# Requirement
What is needed is the complete listing, repeated exactly.

# Available data
━━━━

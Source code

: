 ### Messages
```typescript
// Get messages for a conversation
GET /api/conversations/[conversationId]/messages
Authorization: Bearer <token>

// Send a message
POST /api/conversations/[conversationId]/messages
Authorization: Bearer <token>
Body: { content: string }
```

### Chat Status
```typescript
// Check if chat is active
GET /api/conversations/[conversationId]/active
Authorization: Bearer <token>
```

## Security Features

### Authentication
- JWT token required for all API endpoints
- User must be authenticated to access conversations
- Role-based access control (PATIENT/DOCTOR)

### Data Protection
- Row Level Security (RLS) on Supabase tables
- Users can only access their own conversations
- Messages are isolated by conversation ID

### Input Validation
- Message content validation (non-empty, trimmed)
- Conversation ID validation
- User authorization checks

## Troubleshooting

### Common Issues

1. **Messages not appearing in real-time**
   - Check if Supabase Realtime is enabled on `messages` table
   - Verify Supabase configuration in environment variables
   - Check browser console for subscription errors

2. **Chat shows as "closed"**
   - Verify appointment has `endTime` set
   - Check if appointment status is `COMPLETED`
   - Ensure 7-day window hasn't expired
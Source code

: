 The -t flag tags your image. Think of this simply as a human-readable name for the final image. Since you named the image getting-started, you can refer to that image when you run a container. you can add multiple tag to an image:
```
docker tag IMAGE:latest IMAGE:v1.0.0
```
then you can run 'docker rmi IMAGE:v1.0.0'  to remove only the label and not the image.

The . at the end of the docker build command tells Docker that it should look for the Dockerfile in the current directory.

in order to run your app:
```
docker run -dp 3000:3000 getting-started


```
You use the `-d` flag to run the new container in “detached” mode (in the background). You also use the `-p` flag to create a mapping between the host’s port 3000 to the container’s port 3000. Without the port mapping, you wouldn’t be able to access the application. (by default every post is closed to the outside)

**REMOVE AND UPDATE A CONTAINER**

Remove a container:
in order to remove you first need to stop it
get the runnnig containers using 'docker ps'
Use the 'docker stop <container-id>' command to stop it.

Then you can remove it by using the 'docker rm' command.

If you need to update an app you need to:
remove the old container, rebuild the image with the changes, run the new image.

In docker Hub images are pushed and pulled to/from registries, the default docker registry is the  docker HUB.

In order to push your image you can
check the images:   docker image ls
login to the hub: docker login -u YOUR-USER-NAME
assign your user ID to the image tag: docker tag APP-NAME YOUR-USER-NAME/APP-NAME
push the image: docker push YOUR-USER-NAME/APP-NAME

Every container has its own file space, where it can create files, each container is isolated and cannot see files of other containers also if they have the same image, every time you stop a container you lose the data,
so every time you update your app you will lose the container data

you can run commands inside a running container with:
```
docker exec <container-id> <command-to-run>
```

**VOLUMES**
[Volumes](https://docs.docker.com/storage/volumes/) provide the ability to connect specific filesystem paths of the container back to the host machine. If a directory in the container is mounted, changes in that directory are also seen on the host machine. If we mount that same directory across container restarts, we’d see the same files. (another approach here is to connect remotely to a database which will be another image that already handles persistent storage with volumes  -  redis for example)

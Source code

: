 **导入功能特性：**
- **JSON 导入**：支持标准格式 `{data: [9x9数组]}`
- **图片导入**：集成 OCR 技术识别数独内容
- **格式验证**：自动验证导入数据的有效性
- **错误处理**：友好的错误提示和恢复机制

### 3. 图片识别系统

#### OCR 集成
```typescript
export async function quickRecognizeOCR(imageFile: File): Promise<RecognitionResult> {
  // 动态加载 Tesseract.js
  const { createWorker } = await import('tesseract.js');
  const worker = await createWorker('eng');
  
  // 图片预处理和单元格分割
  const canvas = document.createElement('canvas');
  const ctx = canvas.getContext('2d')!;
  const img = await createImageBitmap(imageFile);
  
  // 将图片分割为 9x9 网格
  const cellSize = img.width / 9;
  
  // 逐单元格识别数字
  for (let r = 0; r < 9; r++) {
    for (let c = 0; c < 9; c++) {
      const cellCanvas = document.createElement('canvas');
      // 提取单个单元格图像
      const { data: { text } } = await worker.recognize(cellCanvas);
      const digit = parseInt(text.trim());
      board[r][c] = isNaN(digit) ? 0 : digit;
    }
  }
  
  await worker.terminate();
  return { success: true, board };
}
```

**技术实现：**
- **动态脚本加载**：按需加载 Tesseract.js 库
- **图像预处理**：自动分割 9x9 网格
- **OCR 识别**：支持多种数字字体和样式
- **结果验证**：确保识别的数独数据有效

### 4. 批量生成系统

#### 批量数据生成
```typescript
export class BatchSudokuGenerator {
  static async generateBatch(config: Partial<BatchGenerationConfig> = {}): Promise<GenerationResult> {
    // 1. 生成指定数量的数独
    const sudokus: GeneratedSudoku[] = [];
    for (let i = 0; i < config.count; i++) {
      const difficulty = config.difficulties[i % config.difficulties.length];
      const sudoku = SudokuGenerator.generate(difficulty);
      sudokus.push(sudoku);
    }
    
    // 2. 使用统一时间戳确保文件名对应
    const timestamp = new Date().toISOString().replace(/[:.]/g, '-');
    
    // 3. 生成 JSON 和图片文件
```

━━━━

# Task result
Source code

: ### Messages
```typescript
// Get messages for a conversation
GET /api/conversations/[conversationId]/messages
Authorization: Bearer <token>

// Send a message
POST /api/conversations/[conversationId]/messages
Authorization: Bearer <token>
Body: { content: string }
```

### Chat Status
```typescript
// Check if chat is active
GET /api/conversations/[conversationId]/active
Authorization: Bearer <token>
```

## Security Features

### Authentication
- JWT token required for all API endpoints
- User must be authenticated to access conversations
- Role-based access control (PATIENT/DOCTOR)

### Data Protection
- Row Level Security (RLS) on Supabase tables
- Users can only access their own conversations
- Messages are isolated by conversation ID

### Input Validation
- Message content validation (non-empty, trimmed)
- Conversation ID validation
- User authorization checks

## Troubleshooting

### Common Issues

1. **Messages not appearing in real-time**
   - Check if Supabase Realtime is enabled on `messages` table
   - Verify Supabase configuration in environment variables
   - Check browser console for subscription errors

2. **Chat shows as "closed"**
   - Verify appointment has `endTime` set
   - Check if appointment status is `COMPLETED`
   - Ensure 7-day window hasn't expired
Source code

: The -t flag tags your image. Think of this simply as a human-readable name for the final image. Since you named the image getting-started, you can refer to that image when you run a container. you can add multiple tag to an image:
```
docker tag IMAGE:latest IMAGE:v1.0.0
```
then you can run 'docker rmi IMAGE:v1.0.0'  to remove only the label and not the image.

The . at the end of the docker build command tells Docker that it should look for the Dockerfile in the current directory.

in order to run your app:
```
docker run -dp 3000:3000 getting-started


```
You use the `-d` flag to run the new container in “detached” mode (in the background). You also use the `-p` flag to create a mapping between the host’s port 3000 to the container’s port 3000. Without the port mapping, you wouldn’t be able to access the application. (by default every post is closed to the outside)

**REMOVE AND UPDATE A CONTAINER**

Remove a container:
in order to remove you first need to stop it
get the runnnig containers using 'docker ps'
Use the 'docker stop <container-id>' command to stop it.

Then you can remove it by using the 'docker rm' command.

If you need to update an app you need to:
remove the old container, rebuild the image with the changes, run the new image.

In docker Hub images are pushed and pulled to/from registries, the default docker registry is the  docker HUB.

In order to push your image you can
check the images:   docker image ls
login to the hub: docker login -u YOUR-USER-NAME
assign your user ID to the image tag: docker tag APP-NAME YOUR-USER-NAME/APP-NAME
push the image: docker push YOUR-USER-NAME/APP-NAME

Every container has its own file space, where it can create files, each container is isolated and cannot see files of other containers also if they have the same image, every time you stop a container you lose the data,
so every time you update your app you will lose the container data

you can run commands inside a running container with:
```
docker exec <container-id> <command-to-run>
```

**VOLUMES**
[Volumes](https://docs.docker.com/storage/volumes/) provide the ability to connect specific filesystem paths of the container back to the host machine. If a directory in the container is mounted, changes in that directory are also seen on the host machine. If we mount that same directory across container restarts, we’d see the same files. (another approach here is to connect remotely to a database which will be another image that already handles persistent storage with volumes  -  redis for example)

Source code

: **导入功能特性：**
- **JSON 导入**：支持标准格式 `{data: [9x9数组]}`
- **图片导入**：集成 OCR 技术识别数独内容
- **格式验证**：自动验证导入数据的有效性
- **错误处理**：友好的错误提示和恢复机制

### 3. 图片识别系统

#### OCR 集成
```typescript
export async function quickRecognizeOCR(imageFile: File): Promise<RecognitionResult> {
  // 动态加载 Tesseract.js
  const { createWorker } = await import('tesseract.js');
  const worker = await createWorker('eng');
  
  // 图片预处理和单元格分割
  const canvas = document.createElement('canvas');
  const ctx = canvas.getContext('2d')!;
  const img = await createImageBitmap(imageFile);
  
  // 将图片分割为 9x9 网格
  const cellSize = img.width / 9;
  
  // 逐单元格识别数字
  for (let r = 0; r < 9; r++) {
    for (let c = 0; c < 9; c++) {
      const cellCanvas = document.createElement('canvas');
      // 提取单个单元格图像
      const { data: { text } } = await worker.recognize(cellCanvas);
      const digit = parseInt(text.trim());
      board[r][c] = isNaN(digit) ? 0 : digit;
    }
  }
  
  await worker.terminate();
  return { success: true, board };
}
```

**技术实现：**
- **动态脚本加载**：按需加载 Tesseract.js 库
- **图像预处理**：自动分割 9x9 网格
- **OCR 识别**：支持多种数字字体和样式
- **结果验证**：确保识别的数独数据有效

### 4. 批量生成系统

#### 批量数据生成
```typescript
export class BatchSudokuGenerator {
  static async generateBatch(config: Partial<BatchGenerationConfig> = {}): Promise<GenerationResult> {
    // 1. 生成指定数量的数独
    const sudokus: GeneratedSudoku[] = [];
    for (let i = 0; i < config.count; i++) {
      const difficulty = config.difficulties[i % config.difficulties.length];
      const sudoku = SudokuGenerator.generate(difficulty);
      sudokus.push(sudoku);
    }
    
    // 2. 使用统一时间戳确保文件名对应
    const timestamp = new Date().toISOString().replace(/[:.]/g, '-');
    
    // 3. 生成 JSON 和图片文件
```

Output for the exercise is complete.